INFERENCE, SIMULATION, MODELING, AND ANALYSIS OF COMPLEX NETWORKS, WITH SPECIAL EMPHASIS ON COMPLEX NETWORKS IN SYSTEMS BIOLOGY

Open Access
- Author:
- Christensen, Claire Petra
- Graduate Program:
- Physics
- Degree:
- Doctor of Philosophy
- Document Type:
- Dissertation
- Date of Defense:
- October 05, 2007
- Committee Members:
- Reka Z Albert, Committee Chair/Co-Chair
Dezhe Jin, Committee Member
Peter E Schiffer, Committee Member
Costas D Maranas, Committee Member - Keywords:
- systems biology
gene regulatory networks
graph theory
networks
disease dynamics
computational modeling - Abstract:
- Abstract Claire Petra Christensen Across diverse fields ranging from physics to biology, sociology, and economics, the technological advances of the past decade have engendered an unprecedented explosion of data on highly complex systems with thousands, if not millions of interacting components. These systems exist at many scales of size and complexity, and it is becoming ever-more apparent that they are, in fact, universal, arising in every field of study. Moreover, they share fundamental properties—chief among these, that the individual interactions of their constituent parts may be well-understood, but the characteristic behaviour produced by the confluence of these interactions— by these complex networks-- is unpredictable; in a nutshell, the whole is more than the sum of its parts. By virtue of the fact that there are literally countless complex systems, not to mention tools and techniques used to infer, simulate, analyze, and model these systems, it is impossible to give a truly comprehensive account of the history and study of complex systems.
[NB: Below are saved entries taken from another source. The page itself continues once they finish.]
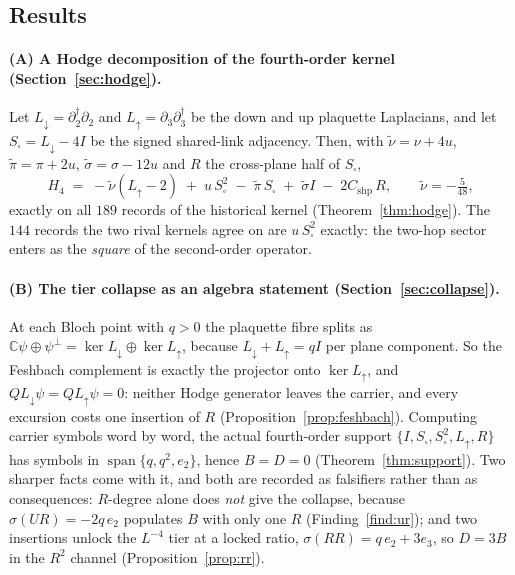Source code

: \documentclass[11pt]{article}
\theoremstyle{definition}
\theoremstyle{remark}
\newcommand{\dg}{^{\dagger}}
\newcommand{\Ldn}{L_{\downarrow}}
\newcommand{\Lup}{L_{\uparrow}}
\newcommand{\Ssq}{S_{\square}}
\newcommand{\C}{\mathbb{C}}
\begin{document}
\subsection{Results}

\paragraph{(A) A Hodge decomposition of the fourth-order kernel
(Section~\ref{sec:hodge}).}
Let $\Ldn=\partial_2\dg\partial_2$ and $\Lup=\partial_3\partial_3\dg$ be the
down and up plaquette Laplacians, and let $\Ssq=\Ldn-4I$ be the signed
shared-link adjacency. Then, with $\tilde\nu=\nu+4u$, $\tilde\pi=\pi+2u$,
$\tilde\sigma=\sigma-12u$ and $R$ the cross-plane half of $\Ssq$,
\[
  H_4 \;=\; -\tilde\nu(\Lup-2)\;+\;u\,\Ssq^2\;-\;\tilde\pi\,\Ssq\;+\;\tilde\sigma I
        \;-\;2C_{\mathrm{shp}}\,R ,\qquad \tilde\nu=-\tfrac{5}{48},
\]
exactly on all $189$ records of the historical kernel (Theorem~\ref{thm:hodge}).
The $144$ records the two rival kernels agree on are $u\,\Ssq^2$ exactly: the
two-hop sector enters as the \emph{square} of the second-order operator.

\paragraph{(B) The tier collapse as an algebra statement
(Section~\ref{sec:collapse}).}
At each Bloch point with $q>0$ the plaquette fibre splits as
$\C\psi\oplus\psi^\perp=\ker\Ldn\oplus\ker\Lup$, because $\Ldn+\Lup=qI$ per
plane component. So the Feshbach complement is exactly the projector onto
$\ker\Lup$, and $Q\Ldn\psi=Q\Lup\psi=0$: neither Hodge generator leaves the
carrier, and every excursion costs one insertion of $R$
(Proposition~\ref{prop:feshbach}). Computing carrier symbols word by word,
the actual fourth-order support $\{I,\Ssq,\Ssq^2,\Lup,R\}$ has symbols in
$\operatorname{span}\{q,q^2,e_2\}$, hence $B=D=0$ (Theorem~\ref{thm:support}).
Two sharper facts come with it, and both are recorded as falsifiers rather than
as consequences: $R$-degree alone does \emph{not} give the collapse, because
$\sigma(UR)=-2q\,e_2$ populates $B$ with only one $R$
(Finding~\ref{find:ur}); and two insertions unlock the $L^{-4}$ tier at a
locked ratio, $\sigma(RR)=q\,e_2+3e_3$, so $D=3B$ in the $R^2$ channel
(Proposition~\ref{prop:rr}).
\end{document}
The author’s own publications have contributed network inference, simulation, modeling, and analysis methods to the much larger body of work in systems biology, and indeed, in network science. The aim of this thesis is therefore twofold: to present this original work in the historical context of network science, but also to provide sufficient review and reference regarding complex systems (with an emphasis on complex networks in systems biology) and tools and techniques for their inference, simulation, analysis, and modeling, such that the reader will be comfortable in seeking out further information on the subject.